TASK BRIEF
Begin with the opening line of the records and extract each line through the one holding "Did you have"; pictures are not part of the copy.

(Dataset items)

********

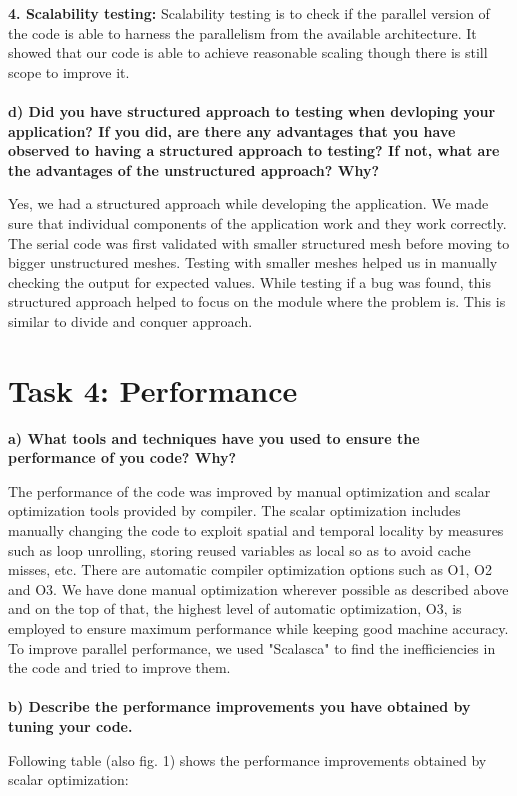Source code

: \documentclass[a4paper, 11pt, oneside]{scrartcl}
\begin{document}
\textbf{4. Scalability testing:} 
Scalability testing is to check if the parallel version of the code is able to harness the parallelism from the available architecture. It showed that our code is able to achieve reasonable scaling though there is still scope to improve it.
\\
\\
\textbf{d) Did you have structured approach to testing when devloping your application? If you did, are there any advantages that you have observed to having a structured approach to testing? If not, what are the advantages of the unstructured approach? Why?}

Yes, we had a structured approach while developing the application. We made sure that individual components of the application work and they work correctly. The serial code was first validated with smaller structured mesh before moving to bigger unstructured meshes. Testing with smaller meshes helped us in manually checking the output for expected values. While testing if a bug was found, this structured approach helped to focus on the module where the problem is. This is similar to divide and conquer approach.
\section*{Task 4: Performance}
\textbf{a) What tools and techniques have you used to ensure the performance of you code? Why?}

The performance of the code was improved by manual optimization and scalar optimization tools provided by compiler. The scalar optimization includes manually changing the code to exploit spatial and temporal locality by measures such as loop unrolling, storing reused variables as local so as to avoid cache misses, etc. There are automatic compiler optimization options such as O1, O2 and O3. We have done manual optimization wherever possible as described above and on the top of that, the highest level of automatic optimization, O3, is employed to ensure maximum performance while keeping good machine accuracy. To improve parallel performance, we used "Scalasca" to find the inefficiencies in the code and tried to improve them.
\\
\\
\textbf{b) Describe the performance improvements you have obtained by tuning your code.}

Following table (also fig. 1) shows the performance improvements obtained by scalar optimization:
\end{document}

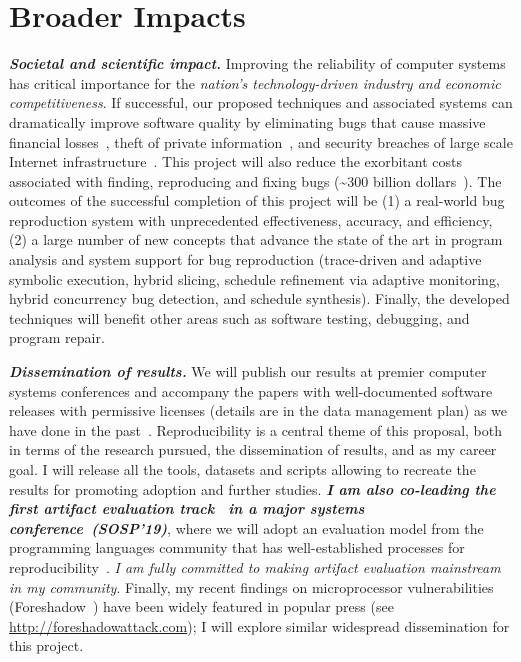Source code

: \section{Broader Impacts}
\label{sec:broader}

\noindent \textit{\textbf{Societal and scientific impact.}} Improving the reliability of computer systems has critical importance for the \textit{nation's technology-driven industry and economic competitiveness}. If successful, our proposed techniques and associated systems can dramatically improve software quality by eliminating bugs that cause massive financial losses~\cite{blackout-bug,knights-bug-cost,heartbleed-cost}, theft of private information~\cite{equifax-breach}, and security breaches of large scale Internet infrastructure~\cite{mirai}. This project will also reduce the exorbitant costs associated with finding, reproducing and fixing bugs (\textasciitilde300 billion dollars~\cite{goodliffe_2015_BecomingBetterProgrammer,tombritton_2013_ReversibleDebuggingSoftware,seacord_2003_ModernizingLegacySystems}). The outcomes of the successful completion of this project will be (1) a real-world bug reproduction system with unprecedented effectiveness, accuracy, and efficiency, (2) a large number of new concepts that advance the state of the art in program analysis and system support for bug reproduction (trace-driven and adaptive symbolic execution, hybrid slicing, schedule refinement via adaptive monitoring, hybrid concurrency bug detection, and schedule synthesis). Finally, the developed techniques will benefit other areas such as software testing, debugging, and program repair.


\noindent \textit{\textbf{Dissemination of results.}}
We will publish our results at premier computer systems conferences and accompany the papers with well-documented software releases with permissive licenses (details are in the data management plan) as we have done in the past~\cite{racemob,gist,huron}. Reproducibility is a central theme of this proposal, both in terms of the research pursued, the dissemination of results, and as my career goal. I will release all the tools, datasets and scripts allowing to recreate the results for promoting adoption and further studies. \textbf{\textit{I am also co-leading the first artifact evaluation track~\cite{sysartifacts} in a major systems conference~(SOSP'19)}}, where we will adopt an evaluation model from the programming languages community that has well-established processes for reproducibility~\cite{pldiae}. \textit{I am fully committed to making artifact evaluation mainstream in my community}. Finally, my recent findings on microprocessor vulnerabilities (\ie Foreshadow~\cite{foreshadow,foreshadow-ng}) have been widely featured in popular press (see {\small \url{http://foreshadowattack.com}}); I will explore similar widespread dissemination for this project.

********

EXPECTED OUTPUT
Source code

: \documentclass[a4paper, 11pt, oneside]{scrartcl}
\begin{document}
\textbf{4. Scalability testing:} 
Scalability testing is to check if the parallel version of the code is able to harness the parallelism from the available architecture. It showed that our code is able to achieve reasonable scaling though there is still scope to improve it.
\\
\\
\textbf{d) Did you have structured approach to testing when devloping your application? If you did, are there any advantages that you have observed to having a structured approach to testing? If not, what are the advantages of the unstructured approach? Why?}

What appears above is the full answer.